Photo © Mathieu Weisbuch
Plus de 70 avocats se sont installés sur les marches de la cour d’appel de Montpellier mardi 16 novembre en fin de matinée, pour exprimer leur désaccord sur l’article 3 du projet de loi “Confiance dans l’institution judiciaire”. Selon eux, en introduisant des exceptions, il met à mal le secret professionnel, c’est-à-dire qu’il ne protège plus le contenu des échanges entre un avocat et ses clients.

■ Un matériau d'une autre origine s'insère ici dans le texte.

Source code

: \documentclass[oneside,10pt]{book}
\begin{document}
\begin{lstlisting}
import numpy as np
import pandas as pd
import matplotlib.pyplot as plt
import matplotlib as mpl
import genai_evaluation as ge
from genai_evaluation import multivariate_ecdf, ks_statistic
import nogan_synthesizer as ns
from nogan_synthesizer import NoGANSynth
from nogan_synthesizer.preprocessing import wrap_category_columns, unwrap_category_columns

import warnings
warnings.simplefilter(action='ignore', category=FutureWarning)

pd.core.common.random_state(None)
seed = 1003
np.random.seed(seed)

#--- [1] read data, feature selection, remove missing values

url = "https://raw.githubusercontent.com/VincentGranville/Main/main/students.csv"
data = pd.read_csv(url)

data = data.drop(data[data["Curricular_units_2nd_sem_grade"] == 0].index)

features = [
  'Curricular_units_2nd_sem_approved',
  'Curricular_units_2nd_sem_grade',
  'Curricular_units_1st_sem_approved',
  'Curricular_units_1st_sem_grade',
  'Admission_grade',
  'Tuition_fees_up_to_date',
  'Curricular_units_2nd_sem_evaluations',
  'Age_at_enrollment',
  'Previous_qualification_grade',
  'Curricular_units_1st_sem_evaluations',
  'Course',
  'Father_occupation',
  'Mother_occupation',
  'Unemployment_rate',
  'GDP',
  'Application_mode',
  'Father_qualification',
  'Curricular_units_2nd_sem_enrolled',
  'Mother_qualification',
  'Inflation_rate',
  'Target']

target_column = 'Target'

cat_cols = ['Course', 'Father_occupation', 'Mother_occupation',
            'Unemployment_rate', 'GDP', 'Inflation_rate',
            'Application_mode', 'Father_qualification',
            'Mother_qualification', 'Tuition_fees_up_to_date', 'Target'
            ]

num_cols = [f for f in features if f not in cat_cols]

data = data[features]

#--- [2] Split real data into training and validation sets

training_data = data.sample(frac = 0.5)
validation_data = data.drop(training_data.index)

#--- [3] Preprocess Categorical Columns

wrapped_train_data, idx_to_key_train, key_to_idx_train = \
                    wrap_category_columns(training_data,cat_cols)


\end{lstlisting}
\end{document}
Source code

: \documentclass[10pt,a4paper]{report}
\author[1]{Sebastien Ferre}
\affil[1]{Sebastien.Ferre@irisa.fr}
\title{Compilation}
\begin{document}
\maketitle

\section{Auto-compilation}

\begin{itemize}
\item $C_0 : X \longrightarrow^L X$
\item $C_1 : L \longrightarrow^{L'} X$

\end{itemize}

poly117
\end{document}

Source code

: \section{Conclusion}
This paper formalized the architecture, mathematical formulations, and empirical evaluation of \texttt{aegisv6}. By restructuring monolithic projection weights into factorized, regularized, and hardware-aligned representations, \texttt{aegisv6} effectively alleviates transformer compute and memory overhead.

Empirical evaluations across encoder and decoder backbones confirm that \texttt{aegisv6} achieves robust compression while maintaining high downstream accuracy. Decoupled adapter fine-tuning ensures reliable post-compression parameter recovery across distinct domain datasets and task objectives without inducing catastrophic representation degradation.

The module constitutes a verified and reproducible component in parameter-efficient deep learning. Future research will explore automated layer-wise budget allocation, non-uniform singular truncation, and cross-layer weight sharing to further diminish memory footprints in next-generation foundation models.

Demande de retrait du texte
Les avocats se sont prononcés en faveur d’un retrait du texte. Ils attendent de voir si le gouvernement les entendra. Et ce choix ne les satisfait pas non plus. En effet les avocats reconnaissent les bonnes intentions du projet mais “l’article tient à affirmer un principe tout en acceptant de nombreuses exceptions” souligne Me Rémy Lévy, ancien bâtonnier de Montpellier au micro d’Hérault Tribune. Me Julie Moulin, présidente du syndicat des avocats du barreau de Montpellier ajoute qu’au moins “on sortira peut-être de cette réforme faite à la va-vite”.
Les exceptions
La loi qui cherchait à consacrer le secret professionnel a été modifiée par des exceptions pour les affaires de fraude fiscale, de corruption et de financement du terrorisme. A cet instant l’avocat conseille mais ne défend pas selon l’article 3. Or, rappelle Me Paul David, président du syndicat UJA Montpellier, “la profession d’avocat et celle de conseiller juridique ont été unifiées, et il est demandé aux avocats de privilégier le plus possible le conseil afin d’éviter les contentieux”.
Suspicion sur l’avocat
Une autre exception prévue dans un alinéa 2, prévoit que le secret professionnel ne sera pas opposable lorsque l’avocat, pendant son activité de conseil, fera “l’objet de manœuvres” pour permettre une infraction. Pour le bâtonnier de Montpellier Me Nicolas Bedel de Buzareingues, “le texte jette une suspicion sur la profession d’avocat. Désormais, il suffira d’un simple soupçon qu’un avocat a été manipulé pour qu’on soit autorisé à venir consulter tous ses échanges. Or, le secret professionnel peut en effet être levé quand on est dans le cas de la démonstration d’une infraction à laquelle un avocat aurait participé, et pas un simple soupçon sur des termes trop généraux”.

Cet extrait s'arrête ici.